"Look here, now—this is no hen party!" he rasped.
"I'm not so sure," she retorted, stirred more and more by jealous suspicions. "It may be a speckled hen party!"
Clarence gave an involuntary start. Then, falling into a quivering rage, he clawed the ground with fury. "Just for that, now, it shall be a speckled hen party! Good-bye!"
"Wait a moment, Clarence!" she called abjectly, as he stalked away. "Ah, don't leave me!"
"Green-eyed termagant!" he gargled, as a parting thrust, and headed straight for the clump of bushes where waited his affinity.
Two days later, when Eustace was expressing to Gertrude his gratification over having converted Martha to modernism, he was suddenly struck dumb by the appearance of the hen herself. That disconsolate female, with every feather ruffled the wrong way, had a shaky manner and a wild look in her eye that gave promise of an unpleasant scene.
"Why, what is the matter?" he inquired nervously, as she drew near and fixed her glance upon him.

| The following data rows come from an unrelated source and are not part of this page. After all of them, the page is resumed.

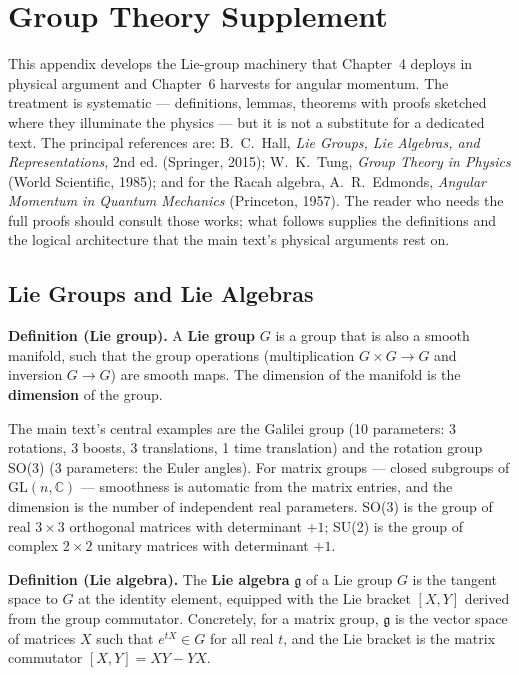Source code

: \chapter{Group Theory Supplement}

\begin{note}
This appendix develops the Lie-group machinery that Chapter~4 deploys in physical argument and Chapter~6 harvests for angular momentum. The treatment is systematic --- definitions, lemmas, theorems with proofs sketched where they illuminate the physics --- but it is not a substitute for a dedicated text. The principal references are: B.~C.~Hall, \emph{Lie Groups, Lie Algebras, and Representations}, 2nd ed. (Springer, 2015); W.~K.~Tung, \emph{Group Theory in Physics} (World Scientific, 1985); and for the Racah algebra, A.~R.~Edmonds, \emph{Angular Momentum in Quantum Mechanics} (Princeton, 1957). The reader who needs the full proofs should consult those works; what follows supplies the definitions and the logical architecture that the main text's physical arguments rest on.
\end{note}

\section{Lie Groups and Lie Algebras}
\label{sec:appendix-lie-groups}

\medskip\noindent\textbf{Definition (Lie group).} A \textbf{Lie group} $G$ is a group that is also a smooth manifold, such that the group operations (multiplication $G \times G \to G$ and inversion $G \to G$) are smooth maps. The dimension of the manifold is the \textbf{dimension} of the group.

The main text's central examples are the Galilei group (10 parameters: 3 rotations, 3 boosts, 3 translations, 1 time translation) and the rotation group SO(3) (3 parameters: the Euler angles). For matrix groups --- closed subgroups of $\mathrm{GL}(n, \mathbb{C})$ --- smoothness is automatic from the matrix entries, and the dimension is the number of independent real parameters. SO(3) is the group of real $3 \times 3$ orthogonal matrices with determinant $+1$; SU(2) is the group of complex $2 \times 2$ unitary matrices with determinant $+1$.

\medskip\noindent\textbf{Definition (Lie algebra).} The \textbf{Lie algebra} $\mathfrak{g}$ of a Lie group $G$ is the tangent space to $G$ at the identity element, equipped with the Lie bracket $[X, Y]$ derived from the group commutator. Concretely, for a matrix group, $\mathfrak{g}$ is the vector space of matrices $X$ such that $e^{tX} \in G$ for all real $t$, and the Lie bracket is the matrix commutator $[X, Y] = XY - YX$.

"A pretty question for you to ask, you breaker-up of homes!" Eustace took a step backward.
"Monster!—to poison my mind against my husband! I hope you're satisfied, now that you've wrecked my happiness!"
At this point, Gertrude, who had witnessed Martha's first outburst with scornful composure, thought it time to intervene. "Come, come—control yourself!" she said sternly. "Now tell me what's the matter. Have you had a quarrel with Clarence?"